Brazilian banks commonly use linear regression to appraise real estate: they regress price on features like area, location, etc, and use the resulting model to estimate the market value of the target property. But Brazilian banks do not test the predictive performance of those models, which for all we know are no better than random guesses. That introduces huge inefficiencies in the real estate market. Here we propose a machine learning approach to the problem. We use real estate data scraped from 15 thousand online listings and use it to fit a boosted trees model. The resulting model has a median absolute error of 8.16%. We provide all data and source code.

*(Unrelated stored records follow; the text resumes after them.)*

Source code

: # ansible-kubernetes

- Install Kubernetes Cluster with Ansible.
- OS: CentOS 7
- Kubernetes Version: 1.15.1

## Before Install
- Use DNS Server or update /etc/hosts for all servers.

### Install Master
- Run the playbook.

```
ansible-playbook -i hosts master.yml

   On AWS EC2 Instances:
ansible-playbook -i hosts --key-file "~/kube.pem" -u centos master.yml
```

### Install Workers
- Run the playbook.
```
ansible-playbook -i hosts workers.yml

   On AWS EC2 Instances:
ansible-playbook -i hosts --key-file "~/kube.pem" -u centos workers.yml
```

real estate; hedonic pricing; market behavior
How do we know the market value of real estate? The Brazilian Association of Technical Standards (ABNT) advises the use of econometric models for the valuation of urban property (NBR 14653-2 – “Appraisal of urban real estate”). Many appraisers follow that recommendation. They find real estate similar to the target property—say, other residential apartments in the same city—, collect data on those properties, and regress price on features like area, location, number of bedrooms, and the like. The appraiser then uses the estimated model to find the market value of the target property.
The ABNT guidelines tell the appraiser to check the estimated model for linearity, heteroskedasticity, autocorrelation, multicollinearity, normality of residuals, presence of outliers, and for the statistical significance of each coefficient and of the model as a whole. The guidelines also say to check the model fit, by observing the R2. If no serious problems are found, and if the R2 is not considered too low (the guidelines do not specify a threshold), the work is done.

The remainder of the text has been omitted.